THROUGH THE EAST COST “BOWEN”













Erken kalkan yol alır değil mi? Peki ya her sabah, kalkıp önce kahvaltı edip sonra denize girmek nasıl fikir? Bence şahane bir fikir de, senin Nisan ayında Avustralya’nın güneyine yolculuk ediyorsanız bu ihtimaliniz oldukça düşük demektir. Biz onun yerine yağmur banyosu yaparak, hafif rüzgarlı hava da karavan sürmenin keyfine varıyoruz.
Neredeyse hiç durmadan 3 saatte ortalama 750 km yol aldık. Sonunda Bowen’e ulaştığımız da yoldan hipnotize olan beynim ve kan çanağı gözlerim ile yorgunluktan uyumak üzereydim. Yol gerçekten de yoruyordu, gerçekten de insanı hipnotize ediyor ve uykusunu getiriyordu insanın. Biraz ilerledikten sonra Proserpine yolu üzerinden “Arlie Beach”e ulaştık. Burası dünyanın en mükemmel kumsallarına ulaşmak için gidilen en popüler liman şehriydi. Elbette fiyatlar tavan yaptığı için, ben tur almayı göz önüne bile almazken, Vanessa bir yandan bu fırsat kaçar mı diye düşünüyordu. Nitekim ikimizin de son kararı yola devam etmek oldu. Sadece Şnorkel yapmak, ve 3 tane adanın etrafında gezinti yapmak için 115$ ‘ı şahsen ben gözden çıkartamadım.


Bir sonraki durağımıza doğru yola çıkmadan evvel, uygun bulduğumuz bir köşeye çekerek öğlen yemeğimizi en iştahlı şeklimizle yedik. Ve şimdi istikamet 70km güneyde bulunan Mackay kentiydi. Yol boyunca arabayı Vanessa kullandı. Zaman zaman attığı çığlıklarla ödümü kopartıyor olmasına rağmen onu aslında anlıyordum.
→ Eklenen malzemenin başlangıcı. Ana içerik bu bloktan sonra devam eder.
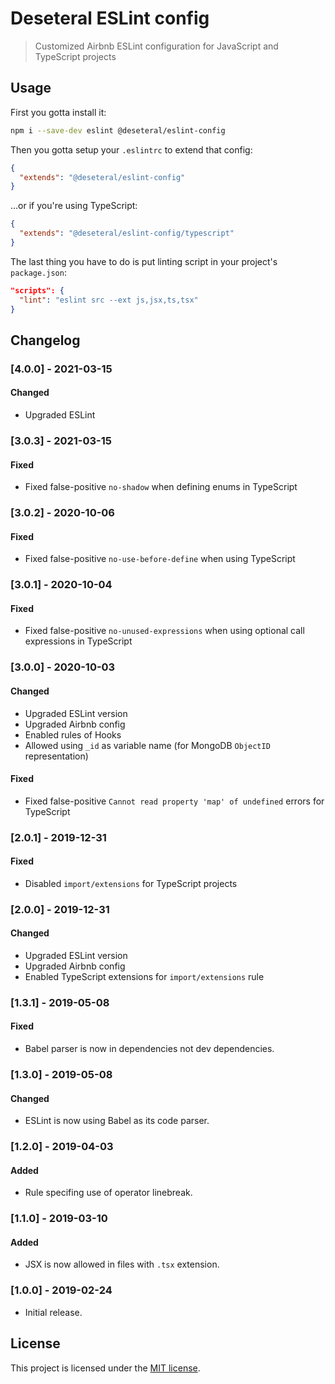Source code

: # Deseteral ESLint config

> Customized Airbnb ESLint configuration for JavaScript and TypeScript projects

## Usage
First you gotta install it:
```sh
npm i --save-dev eslint @deseteral/eslint-config
```

Then you gotta setup your `.eslintrc` to extend that config:
```json
{
  "extends": "@deseteral/eslint-config"
}
```

...or if you're using TypeScript:
```json
{
  "extends": "@deseteral/eslint-config/typescript"
}
```

The last thing you have to do is put linting script in your project's `package.json`:
```json
"scripts": {
  "lint": "eslint src --ext js,jsx,ts,tsx"
}
```

## Changelog

### [4.0.0] - 2021-03-15
#### Changed
- Upgraded ESLint

### [3.0.3] - 2021-03-15
#### Fixed
- Fixed false-positive `no-shadow` when defining enums in TypeScript


### [3.0.2] - 2020-10-06
#### Fixed
- Fixed false-positive `no-use-before-define` when using TypeScript

### [3.0.1] - 2020-10-04
#### Fixed
- Fixed false-positive `no-unused-expressions` when using optional call expressions in TypeScript

### [3.0.0] - 2020-10-03
#### Changed
- Upgraded ESLint version
- Upgraded Airbnb config
- Enabled rules of Hooks
- Allowed using `_id` as variable name (for MongoDB `ObjectID` representation)
#### Fixed
- Fixed false-positive `Cannot read property 'map' of undefined` errors for TypeScript

### [2.0.1] - 2019-12-31
#### Fixed
- Disabled `import/extensions` for TypeScript projects

### [2.0.0] - 2019-12-31
#### Changed
- Upgraded ESLint version
- Upgraded Airbnb config
- Enabled TypeScript extensions for `import/extensions` rule

### [1.3.1] - 2019-05-08
#### Fixed
- Babel parser is now in dependencies not dev dependencies.

### [1.3.0] - 2019-05-08
#### Changed
- ESLint is now using Babel as its code parser.

### [1.2.0] - 2019-04-03
#### Added
- Rule specifing use of operator linebreak.

### [1.1.0] - 2019-03-10
#### Added
- JSX is now allowed in files with `.tsx` extension.

### [1.0.0] - 2019-02-24
- Initial release.


## License
This project is licensed under the [MIT license](LICENSE).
Geçen gün yol da giderken birden yine “Hayır yaaa, aaaaaaa… Ya gittt” diye bağırınca, ne oluyor acaba kamyonun teki üzerimize mi geliyor? Sonumuz geldi mi? Derken meğer, mavi renkli bir kelebeğin arabanın önünde bulunan korumalığa rüzgardan sıkıştığını gördüm. Meğer kelebeği öldürdüğü içinmiş bu acı dolu feryat. Nitekim o uzunca bir süre mutsuz kaldı, benim de kalbim uzunca bir süre hızlı atmaya devam etti. Çünkü gerçekten de çarpılmıştım.
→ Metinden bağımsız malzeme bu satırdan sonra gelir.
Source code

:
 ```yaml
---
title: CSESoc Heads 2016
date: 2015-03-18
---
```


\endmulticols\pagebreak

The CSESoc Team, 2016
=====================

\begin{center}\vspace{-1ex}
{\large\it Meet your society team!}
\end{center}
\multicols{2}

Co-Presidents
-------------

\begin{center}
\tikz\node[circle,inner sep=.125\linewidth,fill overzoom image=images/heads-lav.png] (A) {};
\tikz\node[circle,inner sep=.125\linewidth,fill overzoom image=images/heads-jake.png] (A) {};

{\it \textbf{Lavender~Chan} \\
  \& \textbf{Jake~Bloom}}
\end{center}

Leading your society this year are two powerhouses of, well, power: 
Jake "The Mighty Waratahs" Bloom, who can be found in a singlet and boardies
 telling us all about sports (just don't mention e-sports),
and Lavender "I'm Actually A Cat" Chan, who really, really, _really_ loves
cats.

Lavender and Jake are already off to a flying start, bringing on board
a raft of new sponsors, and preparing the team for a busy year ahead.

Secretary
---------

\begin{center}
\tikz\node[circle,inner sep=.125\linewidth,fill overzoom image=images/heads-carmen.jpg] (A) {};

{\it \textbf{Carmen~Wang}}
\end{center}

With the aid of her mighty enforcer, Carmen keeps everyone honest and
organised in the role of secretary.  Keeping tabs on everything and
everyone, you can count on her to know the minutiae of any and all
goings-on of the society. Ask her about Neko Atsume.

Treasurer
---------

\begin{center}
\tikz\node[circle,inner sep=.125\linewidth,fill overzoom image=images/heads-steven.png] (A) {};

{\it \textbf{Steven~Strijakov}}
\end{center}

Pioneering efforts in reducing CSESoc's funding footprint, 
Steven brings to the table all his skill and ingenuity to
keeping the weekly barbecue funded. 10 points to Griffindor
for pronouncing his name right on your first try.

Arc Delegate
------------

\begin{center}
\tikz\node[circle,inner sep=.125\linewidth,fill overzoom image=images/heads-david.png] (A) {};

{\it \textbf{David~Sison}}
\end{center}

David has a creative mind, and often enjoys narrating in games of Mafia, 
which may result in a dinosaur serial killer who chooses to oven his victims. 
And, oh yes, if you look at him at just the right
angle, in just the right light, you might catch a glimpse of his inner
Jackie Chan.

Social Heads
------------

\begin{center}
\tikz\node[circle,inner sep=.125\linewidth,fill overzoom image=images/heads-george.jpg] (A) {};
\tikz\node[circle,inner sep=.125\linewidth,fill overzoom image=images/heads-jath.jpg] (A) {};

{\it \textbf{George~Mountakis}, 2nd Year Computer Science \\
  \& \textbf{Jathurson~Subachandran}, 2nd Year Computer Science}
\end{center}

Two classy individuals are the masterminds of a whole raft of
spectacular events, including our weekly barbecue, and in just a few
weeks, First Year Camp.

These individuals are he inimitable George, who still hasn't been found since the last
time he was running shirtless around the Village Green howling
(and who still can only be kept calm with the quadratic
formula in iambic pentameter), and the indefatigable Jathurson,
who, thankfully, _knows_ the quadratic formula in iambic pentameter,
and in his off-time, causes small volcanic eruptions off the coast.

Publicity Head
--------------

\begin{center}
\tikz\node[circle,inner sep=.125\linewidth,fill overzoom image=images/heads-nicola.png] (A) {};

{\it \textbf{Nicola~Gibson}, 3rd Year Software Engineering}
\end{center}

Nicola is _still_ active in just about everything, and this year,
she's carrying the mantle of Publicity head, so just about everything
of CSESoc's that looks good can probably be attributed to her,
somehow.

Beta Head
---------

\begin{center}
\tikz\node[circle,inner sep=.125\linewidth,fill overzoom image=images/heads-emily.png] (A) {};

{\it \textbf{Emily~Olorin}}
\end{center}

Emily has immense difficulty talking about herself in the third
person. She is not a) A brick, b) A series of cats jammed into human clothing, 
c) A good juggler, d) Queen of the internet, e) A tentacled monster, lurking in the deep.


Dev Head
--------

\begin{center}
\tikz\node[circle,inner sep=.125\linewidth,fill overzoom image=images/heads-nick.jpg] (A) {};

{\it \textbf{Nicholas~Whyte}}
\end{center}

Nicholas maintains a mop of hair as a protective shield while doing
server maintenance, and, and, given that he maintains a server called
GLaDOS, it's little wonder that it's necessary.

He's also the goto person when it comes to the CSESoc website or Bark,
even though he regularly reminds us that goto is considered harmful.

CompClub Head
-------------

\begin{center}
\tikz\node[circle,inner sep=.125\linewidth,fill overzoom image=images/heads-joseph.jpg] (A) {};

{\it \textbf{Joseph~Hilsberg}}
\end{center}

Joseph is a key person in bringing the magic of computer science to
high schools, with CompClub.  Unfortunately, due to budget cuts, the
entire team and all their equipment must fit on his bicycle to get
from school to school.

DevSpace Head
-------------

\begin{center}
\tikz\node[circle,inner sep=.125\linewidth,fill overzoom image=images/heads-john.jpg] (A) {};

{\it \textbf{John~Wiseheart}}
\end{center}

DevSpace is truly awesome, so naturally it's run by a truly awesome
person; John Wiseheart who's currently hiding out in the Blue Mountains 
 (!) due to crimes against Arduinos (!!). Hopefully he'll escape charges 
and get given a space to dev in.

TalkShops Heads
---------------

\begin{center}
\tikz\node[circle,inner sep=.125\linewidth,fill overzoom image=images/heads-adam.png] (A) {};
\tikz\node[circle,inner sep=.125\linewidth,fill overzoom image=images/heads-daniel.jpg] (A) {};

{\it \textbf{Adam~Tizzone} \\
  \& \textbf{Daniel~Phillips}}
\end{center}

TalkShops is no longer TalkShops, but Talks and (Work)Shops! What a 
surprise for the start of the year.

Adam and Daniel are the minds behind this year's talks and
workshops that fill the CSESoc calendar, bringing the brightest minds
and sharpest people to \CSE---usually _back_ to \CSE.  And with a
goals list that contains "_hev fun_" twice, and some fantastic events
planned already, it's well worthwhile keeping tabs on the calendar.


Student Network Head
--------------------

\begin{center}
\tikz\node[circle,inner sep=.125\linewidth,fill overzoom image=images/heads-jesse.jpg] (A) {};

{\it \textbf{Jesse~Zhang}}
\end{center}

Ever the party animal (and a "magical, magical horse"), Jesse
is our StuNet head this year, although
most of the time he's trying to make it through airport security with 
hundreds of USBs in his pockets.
Saat 16.00 sularında Mackay’e ulaştık. Şimdi işin en can alıcı ve sıkıntılı kısmına gelmişti sıra. Karavan park alanı bulmamız gerekiyordu. Her zaman olduğu gibi önce turist bilgilendirme ofisine gittik. Geldiğimiz yol da ki bir kumsal kenarında hoş bir park alanı olduğunu öğrendik. Ancak 12km kuzeye gitmek hiç de işimize gelmiyordu. Ama şahsen ben bu gece düzgün bir yer de konaklamak istiyordum. Sakin, sessiz, sıcak suyu olan ve kesinlikle elektriği olan bir alan. Yorgunluktan tam da kırılmak üzereyken sonunda “black beach” te bulunan “seawind” adlı park alanına ulaştık. Geceliğine 28$ ve 60 cent verdikten sonra artık hepimiz huzura ermiştik.